When artists fight back against their critics

Almost every single day a musician, somewhere in the world, is talking to a journalist. Those interviews will end up in papers or magazines, they may or may not be read by fans or the publication’s readers, but the next day the story is usually old news.

At least that’s how it usually works. It’s rare that a band responds to something written about them — it’s even more uncommon for an aggrieved artist to start an all out feud with a writer.

But it happens, most recently when Maya Arulpragasam, a.k.a. M.I.A became so enraged with a New York Times profile on her that she tweeted the journalist’s phone number and then wrote a song called Haters, blasting reporters.

Whatever you think of M.I.A’s revenge tactics or NYT’s writer Lynn Hirshberg’s less-than-flattering article, this isn’t the first and won’t be the last fight between musicians and the journalists who cover them. In fact, there have been plenty of fights that have been just as memorable. Here are three of the best:

K-os vs. Jason Richards
Canadians are generally a mild mannered bunch, but not Toronto rapper k-os. In 2006, NOW writer Jason Richards (he currently contributes to Metro) said that the various collaborations with pop artists on his disc Atlantis: Hymns For Disco enforces some people’s opinion that he’s “a crossover pop artist disguised as a true-school b-boy.”

The three-star review was actually fairly positive, but k-os didn’t see it that way. In a MySpace post the rapper said Richards, who is also Trinidadian, was “being manipulated by his indie rock nerd bosses,” claimed the paper had a personal agenda, and then told Richards to eat a dick.

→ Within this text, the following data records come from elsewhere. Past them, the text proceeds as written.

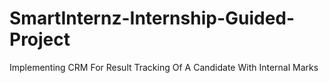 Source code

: # SmartInternz-Internship-Guided-Project
Implementing CRM For Result Tracking Of A Candidate With Internal Marks
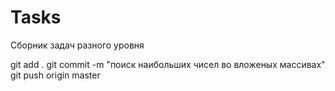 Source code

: # Tasks
Сборник задач разного уровня

git add . 
git commit -m "поиск наибольших чисел во вложеных массивах" 
git push origin master

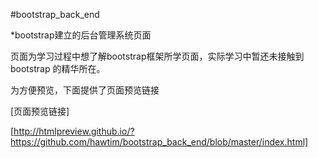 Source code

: #bootstrap_back_end

*bootstrap建立的后台管理系统页面

页面为学习过程中想了解bootstrap框架所学页面，实际学习中暂还未接触到bootstrap 的精华所在。

为方便预览，下面提供了页面预览链接

[页面预览链接]

[http://htmlpreview.github.io/?https://github.com/hawtim/bootstrap_back_end/blob/master/index.html]
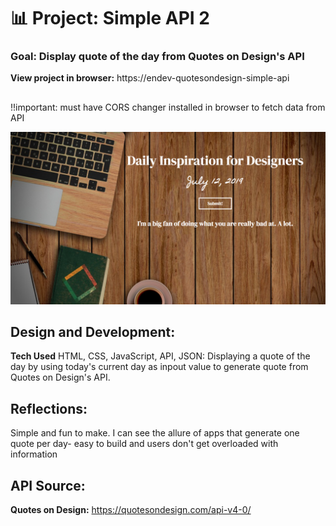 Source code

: # 📊 Project: Simple API 2

### Goal: Display quote of the day from Quotes on Design's API

**View project in browser:** https://endev-quotesondesign-simple-api

##
!!important: must have CORS changer installed in browser to fetch data from API

![alt tag](screenshot.png)

## Design and Development:
**Tech Used** HTML, CSS, JavaScript, API, JSON: 
Displaying a quote of the day by using today's current day as inpout value to generate quote from Quotes on Design's API. 

## Reflections:
Simple and fun to make. I can see the allure of apps that generate one quote per day- easy to build and users don't get overloaded with information

## API Source:
**Quotes on Design:** https://quotesondesign.com/api-v4-0/
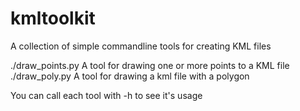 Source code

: kmltoolkit
==========

A collection of simple commandline tools for creating KML files

./draw_points.py    A tool for drawing one or more points to a KML file
./draw_poly.py      A tool for drawing a kml file with a polygon

You can call each tool with -h to see it's usage

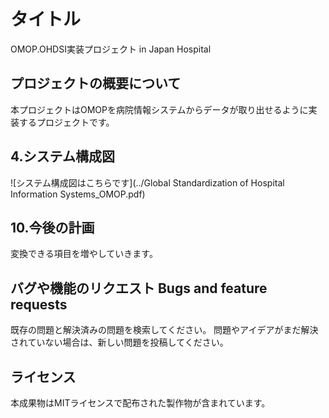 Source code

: # タイトル
OMOP.OHDSI実装プロジェクト in Japan Hospital

## プロジェクトの概要について
本プロジェクトはOMOPを病院情報システムからデータが取り出せるように実装するプロジェクトです。

## 4.システム構成図
![システム構成図はこちらです](../Global Standardization of Hospital Information Systems_OMOP.pdf)


## 10.今後の計画
変換できる項目を増やしていきます。
## バグや機能のリクエスト Bugs and feature requests
既存の問題と解決済みの問題を検索してください。 問題やアイデアがまだ解決されていない場合は、新しい問題を投稿してください。

## ライセンス
本成果物はMITライセンスで配布された製作物が含まれています。

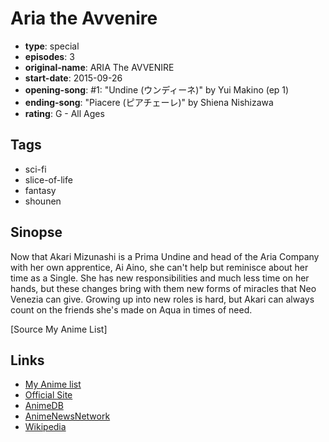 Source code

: # Aria the Avvenire

-   **type**: special
-   **episodes**: 3
-   **original-name**: ARIA The AVVENIRE
-   **start-date**: 2015-09-26
-   **opening-song**: #1: "Undine (ウンディーネ)" by Yui Makino (ep 1)
-   **ending-song**: "Piacere (ピアチェーレ)" by Shiena Nishizawa
-   **rating**: G - All Ages

## Tags

-   sci-fi
-   slice-of-life
-   fantasy
-   shounen

## Sinopse

Now that Akari Mizunashi is a Prima Undine and head of the Aria Company with her own apprentice, Ai Aino, she can't help but reminisce about her time as a Single. She has new responsibilities and much less time on her hands, but these changes bring with them new forms of miracles that Neo Venezia can give. Growing up into new roles is hard, but Akari can always count on the friends she's made on Aqua in times of need.

[Source My Anime List]

## Links

-   [My Anime list](https://myanimelist.net/anime/29893/Aria_the_Avvenire)
-   [Official Site](http://www.ariacompany.net/)
-   [AnimeDB](http://anidb.info/perl-bin/animedb.pl?show=anime&aid=11059)
-   [AnimeNewsNetwork](http://www.animenewsnetwork.com/encyclopedia/anime.php?id=16769)
-   [Wikipedia](http://en.wikipedia.org/wiki/Aria_%28manga%29)
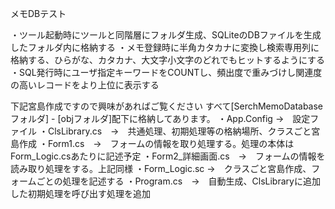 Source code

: メモDBテスト

・ツール起動時にツールと同階層にフォルダ生成、SQLiteのDBファイルを生成したフォルダ内に格納する
・メモ登録時に半角カタカナに変換し検索専用列に格納する、ひらがな、カタカナ、大文字小文字のどれでもヒットするようにする
・SQL発行時にユーザ指定キーワードをCOUNTし、頻出度で重みづけし関連度の高いレコードをより上位に表示する

下記宮島作成ですので興味があればご覧ください
すべて[SerchMemoDatabaseフォルダ] - [objフォルダ]配下に格納してあります。
・App.Config →　設定ファイル
・ClsLibrary.cs　→　共通処理、初期処理等の格納場所、クラスごと宮島作成
・Form1.cs　→　フォームの情報を取り処理する。処理の本体はForm_Logic.csあたりに記述予定
・Form2_詳細画面.cs　→　フォームの情報を読み取り処理をする。上記同様
・Form_Logic.sc →　クラスごと宮島作成、フォームごとの処理を記述する
・Program.cs　→　自動生成、ClsLibraryに追加した初期処理を呼び出す処理を追加
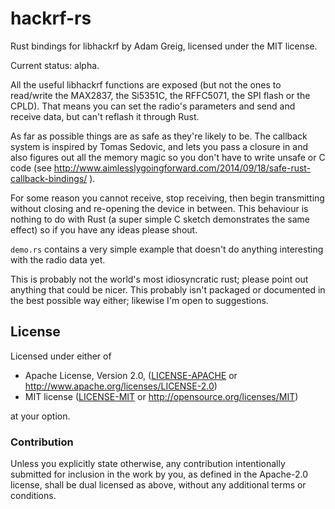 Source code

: # hackrf-rs
Rust bindings for libhackrf by Adam Greig, licensed under the MIT license.

Current status: alpha.

All the useful libhackrf functions are exposed (but not the ones to read/write
the MAX2837, the Si5351C, the RFFC5071, the SPI flash or the CPLD). That means
you can set the radio's parameters and send and receive data, but can't reflash
it through Rust.

As far as possible things are as safe as they're likely to be. The callback
system is inspired by Tomas Sedovic, and lets you pass a closure in and also
figures out all the memory magic so you don't have to write unsafe or C code
(see
http://www.aimlesslygoingforward.com/2014/09/18/safe-rust-callback-bindings/ ).

For some reason you cannot receive, stop receiving, then begin transmitting
without closing and re-opening the device in between. This behaviour is nothing
to do with Rust (a super simple C sketch demonstrates the same effect) so if
you have any ideas please shout.

`demo.rs` contains a very simple example that doesn't do anything interesting
with the radio data yet.

This is probably not the world's most idiosyncratic rust; please point out
anything that could be nicer. This probably isn't packaged or documented in the
best possible way either; likewise I'm open to suggestions.

## License

Licensed under either of

 * Apache License, Version 2.0, ([LICENSE-APACHE](LICENSE-APACHE) or http://www.apache.org/licenses/LICENSE-2.0)
 * MIT license ([LICENSE-MIT](LICENSE-MIT) or http://opensource.org/licenses/MIT)

at your option.

### Contribution

Unless you explicitly state otherwise, any contribution intentionally
submitted for inclusion in the work by you, as defined in the Apache-2.0
license, shall be dual licensed as above, without any additional terms or
conditions.
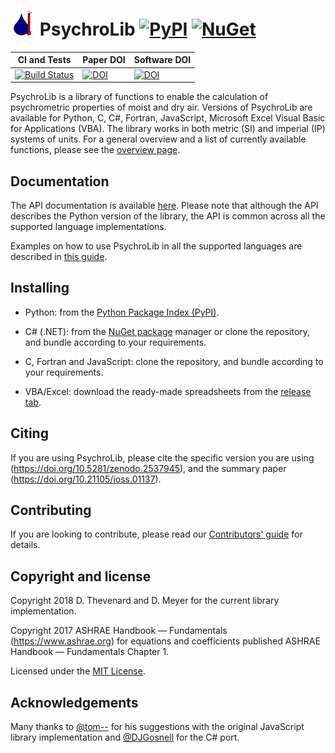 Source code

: # <img src="assets/psychrolib_logo.svg" alt="PsychroLib Logo" height="40" width="40"> PsychroLib [![PyPI](https://img.shields.io/pypi/v/psychrolib)](https://pypi.org/project/PsychroLib) [![NuGet](https://img.shields.io/nuget/v/PsychroLib.svg?maxAge=600)](https://www.nuget.org/packages/PsychroLib)


|CI and Tests | Paper DOI | Software DOI |
|---|---|------|
[![Build Status](https://travis-ci.com/psychrometrics/psychrolib.svg?branch=master)](https://travis-ci.com/psychrometrics/psychrolib) | [![DOI](https://joss.theoj.org/papers/10.21105/joss.01137/status.svg)](https://doi.org/10.21105/joss.01137) | [![DOI](https://zenodo.org/badge/DOI/10.5281/zenodo.2537945.svg)](https://doi.org/10.5281/zenodo.2537945)|

PsychroLib is a library of functions to enable the calculation of psychrometric properties of moist and dry air. Versions of PsychroLib are available for Python, C, C#, Fortran, JavaScript, Microsoft Excel Visual Basic for Applications (VBA). The library works in both metric (SI) and imperial (IP) systems of units. For a general overview and a list of currently available functions, please see the [overview page](docs/overview.md).


## Documentation

The API documentation is available [here](https://psychrometrics.github.io/psychrolib/api_docs.html). Please note that although the API describes the Python version of the library, the API is common across all the supported language implementations.

Examples on how to use PsychroLib in all the supported languages are described in [this guide](docs/examples.md).


## Installing

- Python: from the [Python Package Index (PyPI)](https://pypi.org/project/PsychroLib/).

- C# (.NET): from the [NuGet package](https://www.nuget.org/packages/PsychroLib/) manager or clone the repository, and bundle according to your requirements.

- C, Fortran and JavaScript: clone the repository, and bundle according to your requirements.

- VBA/Excel: download the ready-made spreadsheets from the [release tab](https://github.com/psychrometrics/psychrolib/releases).


## Citing

If you are using PsychroLib, please cite the specific version you are using (https://doi.org/10.5281/zenodo.2537945), and the summary paper (https://doi.org/10.21105/joss.01137).


## Contributing

If you are looking to contribute, please read our [Contributors' guide](CONTRIBUTING.md) for details.


## Copyright and license

Copyright 2018 D. Thevenard and D. Meyer for the current library implementation.

Copyright 2017 ASHRAE Handbook — Fundamentals (https://www.ashrae.org) for equations and coefficients published ASHRAE Handbook — Fundamentals Chapter 1.

Licensed under the [MIT License](LICENSE.txt).


## Acknowledgements

Many thanks to [@tom--](https://github.com/tom--) for his suggestions with the original JavaScript library implementation and [@DJGosnell](https://github.com/DJGosnell) for the C# port. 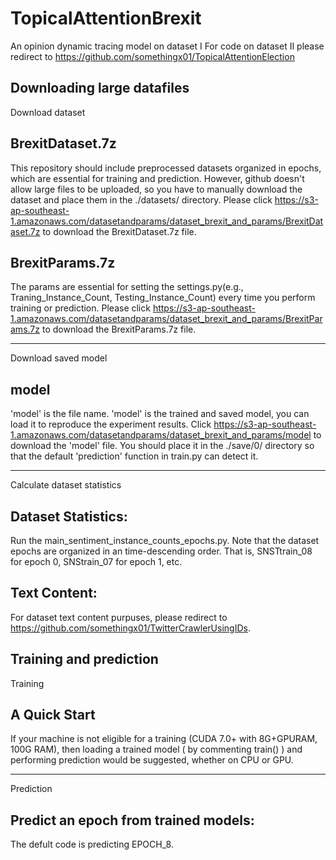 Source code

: # TopicalAttentionBrexit
An opinion dynamic tracing model on dataset I
For code on dataset II please redirect to https://github.com/somethingx01/TopicalAttentionElection

Downloading large datafiles
-------------
Download dataset

## BrexitDataset.7z
This repository should include preprocessed datasets organized in epochs, which are essential for training and prediction. However, github doesn't allow large files to be uploaded, so you have to manually download the dataset and place them in the ./datasets/ directory. Please click https://s3-ap-southeast-1.amazonaws.com/datasetandparams/dataset_brexit_and_params/BrexitDataset.7z to download the BrexitDataset.7z file.

## BrexitParams.7z
The params are essential for setting the settings.py(e.g., Traning_Instance_Count, Testing_Instance_Count) every time you perform training or prediction. Please click https://s3-ap-southeast-1.amazonaws.com/datasetandparams/dataset_brexit_and_params/BrexitParams.7z to download the BrexitParams.7z file.

-------------
Download saved model

## model
'model' is the file name. 'model' is the trained and saved model, you can load it to reproduce the experiment results. Click https://s3-ap-southeast-1.amazonaws.com/datasetandparams/dataset_brexit_and_params/model to download the 'model' file. You should place it in the ./save/0/ directory so that the default 'prediction' function in train.py can detect it. 

-------------
Calculate dataset statistics

## Dataset Statistics:
Run the main_sentiment_instance_counts_epochs.py. Note that the dataset epochs are organized in an time-descending order. That is, SNSTtrain_08 for epoch 0, SNStrain_07 for epoch 1, etc.

## Text Content:
For dataset text content purpuses, please redirect to https://github.com/somethingx01/TwitterCrawlerUsingIDs.

Training and prediction
-------------
Training

## A Quick Start
If your machine is not eligible for a training (CUDA 7.0+ with 8G+GPURAM, 100G RAM), then loading a trained model ( by commenting train() ) and performing prediction would be suggested, whether on CPU or GPU.

-------------
Prediction

## Predict an epoch from trained models:
The defult code is predicting EPOCH_8.
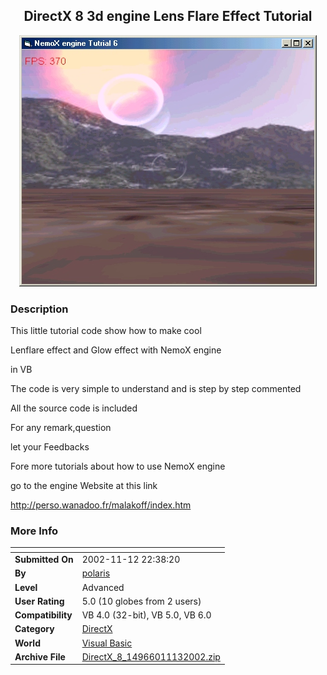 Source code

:﻿<div align="center">

## DirectX 8 3d engine Lens Flare Effect Tutorial

<img src="PIC20021113226489679.jpg">
</div>

### Description

This little tutorial code show how to make cool

Lenflare effect and Glow effect with NemoX engine

in VB

The code is very simple to understand and is step by step commented

All the source code is included

For any remark,question

let your Feedbacks

Fore more tutorials about how to use NemoX engine

go to the engine Website at this link

http://perso.wanadoo.fr/malakoff/index.htm
 
### More Info
 


<span>             |<span>
---                |---
**Submitted On**   |2002-11-12 22:38:20
**By**             |[polaris](https://github.com/Planet-Source-Code/PSCIndex/blob/master/ByAuthor/polaris.md)
**Level**          |Advanced
**User Rating**    |5.0 (10 globes from 2 users)
**Compatibility**  |VB 4\.0 \(32\-bit\), VB 5\.0, VB 6\.0
**Category**       |[DirectX](https://github.com/Planet-Source-Code/PSCIndex/blob/master/ByCategory/directx__1-44.md)
**World**          |[Visual Basic](https://github.com/Planet-Source-Code/PSCIndex/blob/master/ByWorld/visual-basic.md)
**Archive File**   |[DirectX\_8\_14966011132002\.zip](https://github.com/Planet-Source-Code/polaris-directx-8-3d-engine-lens-flare-effect-tutorial__1-40678/archive/master.zip)









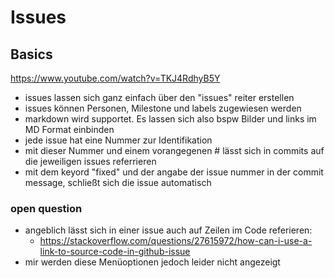 # Issues

## Basics

https://www.youtube.com/watch?v=TKJ4RdhyB5Y

* issues lassen sich ganz einfach über den "issues" reiter erstellen
* issues können Personen, Milestone und labels zugewiesen werden
* markdown wird supportet. Es lassen sich also bspw Bilder und links im MD Format einbinden
* jede issue hat eine Nummer zur Identifikation
* mit dieser Nummer und einem vorangegenen # lässt sich in commits auf die jeweiligen issues referrieren
* mit dem keyord "fixed" und der angabe der issue nummer in der commit message, schließt sich die issue automatisch

### open question
* angeblich lässt sich in einer issue auch auf Zeilen im Code referieren:
    * https://stackoverflow.com/questions/27615972/how-can-i-use-a-link-to-source-code-in-github-issue
* mir werden diese Menüoptionen jedoch leider nicht angezeigt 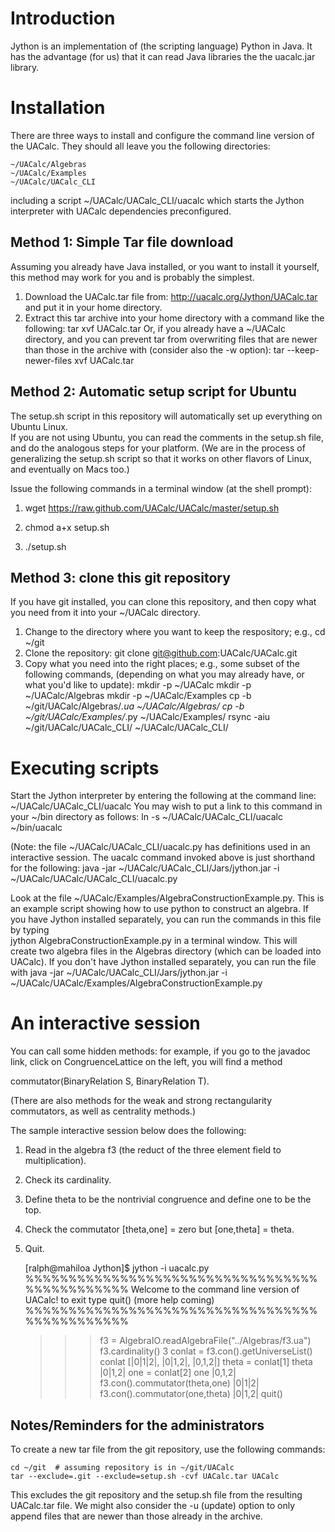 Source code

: Introduction
============
Jython is an implementation of (the scripting language) Python in Java. It has the advantage (for us) that it can read Java libraries the the uacalc.jar library.

Installation
============
There are three ways to install and configure the command line version of the UACalc.  They should all leave you the following directories:

    ~/UACalc/Algebras
    ~/UACalc/Examples
    ~/UACalc/UACalc_CLI

including a script ~/UACalc/UACalc_CLI/uacalc which starts the Jython interpreter with UACalc dependencies preconfigured.

Method 1: Simple Tar file download
----------------------------------
Assuming you already have Java installed, or you want to install it yourself, this 
method may work for you and is probably the simplest.

1.  Download the UACalc.tar file from: http://uacalc.org/Jython/UACalc.tar
    and put it in your home directory.
2.  Extract this tar archive into your home directory with a command like the following:
        tar xvf UACalc.tar
    Or, if you already have a ~/UACalc directory, and you can prevent tar from overwriting
    files that are newer than those in the archive with (consider also the -w option):
        tar --keep-newer-files xvf UACalc.tar

Method 2: Automatic setup script for Ubuntu
-------------------------------------------
The setup.sh script in this repository will automatically set up everything on Ubuntu Linux.  
If you are not using Ubuntu, you can read the comments in the setup.sh file, and do the analogous 
steps for your platform.  (We are in the process of generalizing the setup.sh script so that it 
works on other flavors of Linux, and eventually on Macs too.)

Issue the following commands in a terminal window (at the shell prompt):

1.  wget https://raw.github.com/UACalc/UACalc/master/setup.sh

2.  chmod a+x setup.sh

3.  ./setup.sh

Method 3: clone this git repository
-----------------------------------
If you have git installed, you can clone this repository, and then copy what you need from 
it into your ~/UACalc directory.
1.  Change to the directory where you want to keep the respository; e.g.,
        cd ~/git
2.  Clone the repository:
        git clone git@github.com:UACalc/UACalc.git
3.  Copy what you need into the right places; e.g., some subset of the following commands,
    (depending on what you may already have, or what you'd like to update):
        mkdir -p ~/UACalc
	mkdir -p ~/UACalc/Algebras
	mkdir -p ~/UACalc/Examples
	cp -b ~/git/UACalc/Algebras/*.ua ~/UACalc/Algebras/
	cp -b ~/git/UACalc/Examples/*.py ~/UACalc/Examples/
	rsync -aiu ~/git/UACalc/UACalc_CLI/ ~/UACalc/UACalc_CLI/


Executing scripts
=================
Start the Jython interpreter by entering the following at the command line:
    ~/UACalc/UACalc_CLI/uacalc
You may wish to put a link to this command in your ~/bin directory as follows:
    ln -s ~/UACalc/UACalc_CLI/uacalc ~/bin/uacalc

(Note: the file ~/UACalc/UACalc_CLI/uacalc.py has definitions used in an interactive session. The uacalc command invoked above is just shorthand for the following: 
    java -jar ~/UACalc/UACalc_CLI/Jars/jython.jar -i ~/UACalc/UACalc/UACalc_CLI/uacalc.py

Look at the file ~/UACalc/Examples/AlgebraConstructionExample.py.  This is an example script showing how to use python to construct an algebra.  If you have Jython installed separately, you can run the commands in this file by typing  
    jython AlgebraConstructionExample.py 
in a terminal window.  This will create two algebra files in the Algebras directory (which can be loaded into UACalc).  If you don't have Jython installed separately, you can run the file with
    java -jar ~/UACalc/UACalc_CLI/Jars/jython.jar -i ~/UACalc/UACalc/Examples/AlgebraConstructionExample.py


An interactive session
======================
You can call some hidden methods: for example, if you go to the javadoc link, click on CongruenceLattice on the left, you will find a method 

commutator(BinaryRelation S, BinaryRelation T). 

(There are also methods for the weak and strong rectangularity commutators, as well as centrality methods.)

The sample interactive session below does the following:
1.  Read in the algebra f3 (the reduct of the three element field to multiplication).
2.  Check its cardinality.
3.  Define theta to be the nontrivial congruence and define one to be the top.
4.  Check the commutator [theta,one] = zero but [one,theta] = theta.
5.  Quit.

    [ralph@mahiloa Jython]$ jython -i uacalc.py 
    %%%%%%%%%%%%%%%%%%%%%%%%%%%%%%%%%%%%%%%%%%%%%%
    Welcome to the command line version of UACalc!
      to exit type quit()
      (more help coming)
    %%%%%%%%%%%%%%%%%%%%%%%%%%%%%%%%%%%%%%%%%%%%%%
    >>> f3 = AlgebraIO.readAlgebraFile("../Algebras/f3.ua")
    >>> f3.cardinality()
    3
    >>> conlat = f3.con().getUniverseList()
    >>> conlat
    [|0|1|2|, |0|1,2|, |0,1,2|]
    >>> theta = conlat[1]
    >>> theta
    |0|1,2|
    >>> one = conlat[2]
    >>> one
    |0,1,2|
    >>> f3.con().commutator(theta,one)
    |0|1|2|
    >>> f3.con().commutator(one,theta)
    |0|1,2|
    >>> quit()


Notes/Reminders for the administrators
--------------------------------------
To create a new tar file from the git repository, use the following commands:

    cd ~/git  # assuming repository is in ~/git/UACalc
    tar --exclude=.git --exclude=setup.sh -cvf UACalc.tar UACalc

This excludes the git repository and the setup.sh file from the resulting UACalc.tar file.
We might also consider the -u (update) option to only append files that are newer than 
those already in the archive.


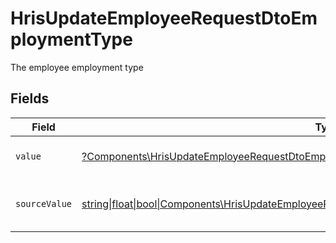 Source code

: # HrisUpdateEmployeeRequestDtoEmploymentType

The employee employment type


## Fields

| Field                                                                                                                                                                              | Type                                                                                                                                                                               | Required                                                                                                                                                                           | Description                                                                                                                                                                        | Example                                                                                                                                                                            |
| ---------------------------------------------------------------------------------------------------------------------------------------------------------------------------------- | ---------------------------------------------------------------------------------------------------------------------------------------------------------------------------------- | ---------------------------------------------------------------------------------------------------------------------------------------------------------------------------------- | ---------------------------------------------------------------------------------------------------------------------------------------------------------------------------------- | ---------------------------------------------------------------------------------------------------------------------------------------------------------------------------------- |
| `value`                                                                                                                                                                            | [?Components\HrisUpdateEmployeeRequestDtoEmploymentTypeValue](../../Models/Components/HrisUpdateEmployeeRequestDtoEmploymentTypeValue.md)                                          | :heavy_minus_sign:                                                                                                                                                                 | The type of the employment.                                                                                                                                                        | permanent                                                                                                                                                                          |
| `sourceValue`                                                                                                                                                                      | [string\|float\|bool\|Components\HrisUpdateEmployeeRequestDtoSourceValueEmploymentType4\|array\|null](../../Models/Components/HrisUpdateEmployeeRequestDtoEmploymentTypeSourceValue.md) | :heavy_minus_sign:                                                                                                                                                                 | The source value of the employment type.                                                                                                                                           | Permanent                                                                                                                                                                          | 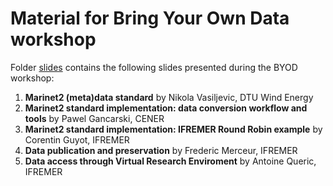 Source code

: # Material for Bring Your Own Data workshop  


Folder [slides](./slides) contains the following slides presented during the BYOD workshop:
1. **Marinet2 (meta)data standard** by Nikola Vasiljevic, DTU Wind Energy
2. **Marinet2 standard implementation: data conversion workflow and tools** by Pawel Gancarski, CENER
3. **Marinet2 standard implementation: IFREMER Round Robin example** by Corentin Guyot, IFREMER
4. **Data publication and preservation** by Frederic Merceur, IFREMER
5. **Data access through Virtual Research Enviroment** by Antoine Queric, IFREMER

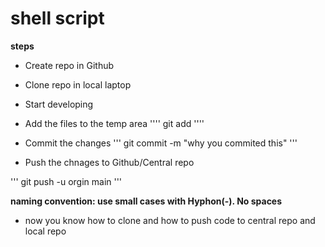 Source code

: # shell script

**steps**
* Create repo in Github
* Clone repo in local laptop
* Start developing
* Add the files to the temp area
''''
git add <file-name>
''''
* Commit the changes
'''
git commit -m "why you commited this"
'''

* Push the chnages to Github/Central repo

'''
git push -u orgin main
'''

**naming convention: use small cases with Hyphon(-). No spaces**

* now you know how to clone and how to push code to central repo and local repo

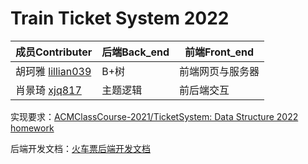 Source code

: # Train Ticket System 2022

| 成员Contributer                                    | 后端Back_end | 前端Front_end    |
| -------------------------------------------------- | ------------ | ---------------- |
| 胡珂雅 [lillian039](https://github.com/lillian039) | B+树         | 前端网页与服务器 |
| 肖景琦 [xjq817](https://github.com/xjq817)         | 主题逻辑     | 前后端交互       |

实现要求：[ACMClassCourse-2021/TicketSystem: Data Structure 2022 homework](https://github.com/ACMClassCourse-2021/TicketSystem)

后端开发文档：[火车票后端开发文档](https://github.com/lillian039/TrainTicketSystem2022/blob/main/火车票开发文档.md)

Ryan Adams vs. Jim DeRogatis
When a surly music scribe disses a surly musician you know fireworks will ensue. In 2003, former Chicago Sun-Times writer Jim DeRogatis wrote a negative review of a Ryan Adams gig calling him a “spiky-haired alternative-country poseur,” and that he “can’t write one song as original or as heartfelt as anything by Jeff Tweedy.”

When Adams got wind of the review he decided to call DeRogatis and leave him an expletive-filled voice message. “F— you, you a—hole, I’m so sick of it,” he says. “You have a problem with me… you write about me every chance you get.” No word on if they made up.

Courtney Love vs. Belissa Cohen
Most musician/journalist feuds play out in the press, but not when Courtney Love is involved. In 1998 journalist Belissa Cohen sued the Hole singer, claiming she was attacked by the grunge gal at a fashion show after the journalist tried to take her picture.

Cohen said that the Hole singer kicked her in the groin, punched her in the face and pulled her hair. Love’s publicist responded that Cohen was “an out-of-control paparazzo.” The two settled out of court.